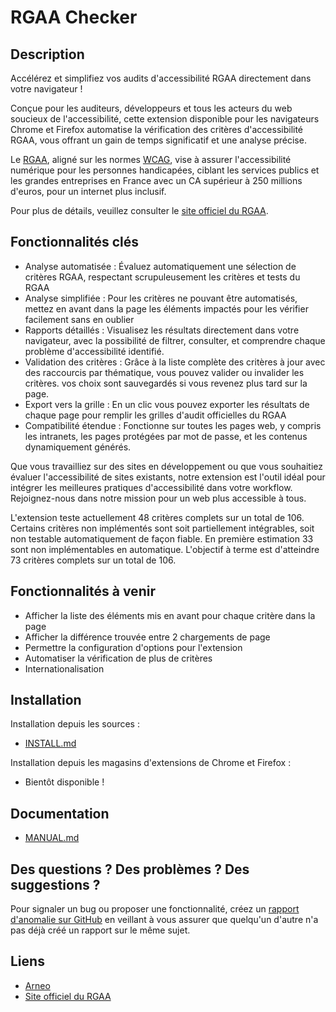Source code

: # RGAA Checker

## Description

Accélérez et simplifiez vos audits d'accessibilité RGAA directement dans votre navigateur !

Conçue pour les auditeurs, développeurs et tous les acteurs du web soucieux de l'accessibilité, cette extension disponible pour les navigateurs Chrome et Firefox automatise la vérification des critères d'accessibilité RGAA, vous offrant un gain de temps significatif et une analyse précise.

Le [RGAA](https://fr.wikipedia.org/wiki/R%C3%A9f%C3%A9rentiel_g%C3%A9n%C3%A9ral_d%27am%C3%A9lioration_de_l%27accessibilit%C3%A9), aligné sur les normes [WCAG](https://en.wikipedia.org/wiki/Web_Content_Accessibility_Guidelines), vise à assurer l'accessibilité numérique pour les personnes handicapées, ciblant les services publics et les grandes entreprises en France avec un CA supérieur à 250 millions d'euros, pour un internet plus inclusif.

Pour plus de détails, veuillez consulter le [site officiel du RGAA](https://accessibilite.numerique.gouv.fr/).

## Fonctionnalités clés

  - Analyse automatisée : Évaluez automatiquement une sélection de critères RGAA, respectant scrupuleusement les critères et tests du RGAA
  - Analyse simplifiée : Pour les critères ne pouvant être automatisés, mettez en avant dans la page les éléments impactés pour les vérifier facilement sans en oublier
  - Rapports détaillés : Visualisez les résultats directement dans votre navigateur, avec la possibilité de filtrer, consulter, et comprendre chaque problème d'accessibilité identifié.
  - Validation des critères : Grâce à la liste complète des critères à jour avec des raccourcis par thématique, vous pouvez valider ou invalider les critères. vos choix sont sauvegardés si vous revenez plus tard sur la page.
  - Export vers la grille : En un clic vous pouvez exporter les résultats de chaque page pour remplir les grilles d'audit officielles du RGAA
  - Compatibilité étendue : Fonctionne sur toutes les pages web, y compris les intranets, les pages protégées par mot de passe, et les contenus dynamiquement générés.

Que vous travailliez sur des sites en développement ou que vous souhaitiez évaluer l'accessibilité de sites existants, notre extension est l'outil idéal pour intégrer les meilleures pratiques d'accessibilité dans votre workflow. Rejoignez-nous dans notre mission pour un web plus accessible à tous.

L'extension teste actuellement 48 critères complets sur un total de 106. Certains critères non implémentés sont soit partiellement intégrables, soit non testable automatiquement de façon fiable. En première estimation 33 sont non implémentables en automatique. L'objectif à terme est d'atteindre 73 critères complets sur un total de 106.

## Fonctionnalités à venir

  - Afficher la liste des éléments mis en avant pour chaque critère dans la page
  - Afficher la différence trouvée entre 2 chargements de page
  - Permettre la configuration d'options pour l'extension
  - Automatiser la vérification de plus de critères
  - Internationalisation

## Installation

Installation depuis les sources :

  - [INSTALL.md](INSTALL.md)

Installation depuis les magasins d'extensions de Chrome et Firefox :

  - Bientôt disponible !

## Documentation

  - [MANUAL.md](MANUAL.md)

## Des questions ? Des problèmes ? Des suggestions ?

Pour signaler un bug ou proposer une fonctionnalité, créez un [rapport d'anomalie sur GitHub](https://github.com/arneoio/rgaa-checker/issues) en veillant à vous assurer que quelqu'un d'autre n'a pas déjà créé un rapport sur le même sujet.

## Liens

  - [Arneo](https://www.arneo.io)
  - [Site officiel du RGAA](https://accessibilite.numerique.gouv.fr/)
----
*TASK*
Repeat every entry above precisely, leaving each picture out.

*OUTPUT OF THE TASK*
Source code

: # RGAA Checker

## Description

Accélérez et simplifiez vos audits d'accessibilité RGAA directement dans votre navigateur !

Conçue pour les auditeurs, développeurs et tous les acteurs du web soucieux de l'accessibilité, cette extension disponible pour les navigateurs Chrome et Firefox automatise la vérification des critères d'accessibilité RGAA, vous offrant un gain de temps significatif et une analyse précise.

Le [RGAA](https://fr.wikipedia.org/wiki/R%C3%A9f%C3%A9rentiel_g%C3%A9n%C3%A9ral_d%27am%C3%A9lioration_de_l%27accessibilit%C3%A9), aligné sur les normes [WCAG](https://en.wikipedia.org/wiki/Web_Content_Accessibility_Guidelines), vise à assurer l'accessibilité numérique pour les personnes handicapées, ciblant les services publics et les grandes entreprises en France avec un CA supérieur à 250 millions d'euros, pour un internet plus inclusif.

Pour plus de détails, veuillez consulter le [site officiel du RGAA](https://accessibilite.numerique.gouv.fr/).

## Fonctionnalités clés

  - Analyse automatisée : Évaluez automatiquement une sélection de critères RGAA, respectant scrupuleusement les critères et tests du RGAA
  - Analyse simplifiée : Pour les critères ne pouvant être automatisés, mettez en avant dans la page les éléments impactés pour les vérifier facilement sans en oublier
  - Rapports détaillés : Visualisez les résultats directement dans votre navigateur, avec la possibilité de filtrer, consulter, et comprendre chaque problème d'accessibilité identifié.
  - Validation des critères : Grâce à la liste complète des critères à jour avec des raccourcis par thématique, vous pouvez valider ou invalider les critères. vos choix sont sauvegardés si vous revenez plus tard sur la page.
  - Export vers la grille : En un clic vous pouvez exporter les résultats de chaque page pour remplir les grilles d'audit officielles du RGAA
  - Compatibilité étendue : Fonctionne sur toutes les pages web, y compris les intranets, les pages protégées par mot de passe, et les contenus dynamiquement générés.

Que vous travailliez sur des sites en développement ou que vous souhaitiez évaluer l'accessibilité de sites existants, notre extension est l'outil idéal pour intégrer les meilleures pratiques d'accessibilité dans votre workflow. Rejoignez-nous dans notre mission pour un web plus accessible à tous.

L'extension teste actuellement 48 critères complets sur un total de 106. Certains critères non implémentés sont soit partiellement intégrables, soit non testable automatiquement de façon fiable. En première estimation 33 sont non implémentables en automatique. L'objectif à terme est d'atteindre 73 critères complets sur un total de 106.

## Fonctionnalités à venir

  - Afficher la liste des éléments mis en avant pour chaque critère dans la page
  - Afficher la différence trouvée entre 2 chargements de page
  - Permettre la configuration d'options pour l'extension
  - Automatiser la vérification de plus de critères
  - Internationalisation

## Installation

Installation depuis les sources :

  - [INSTALL.md](INSTALL.md)

Installation depuis les magasins d'extensions de Chrome et Firefox :

  - Bientôt disponible !

## Documentation

  - [MANUAL.md](MANUAL.md)

## Des questions ? Des problèmes ? Des suggestions ?

Pour signaler un bug ou proposer une fonctionnalité, créez un [rapport d'anomalie sur GitHub](https://github.com/arneoio/rgaa-checker/issues) en veillant à vous assurer que quelqu'un d'autre n'a pas déjà créé un rapport sur le même sujet.

## Liens

  - [Arneo](https://www.arneo.io)
  - [Site officiel du RGAA](https://accessibilite.numerique.gouv.fr/)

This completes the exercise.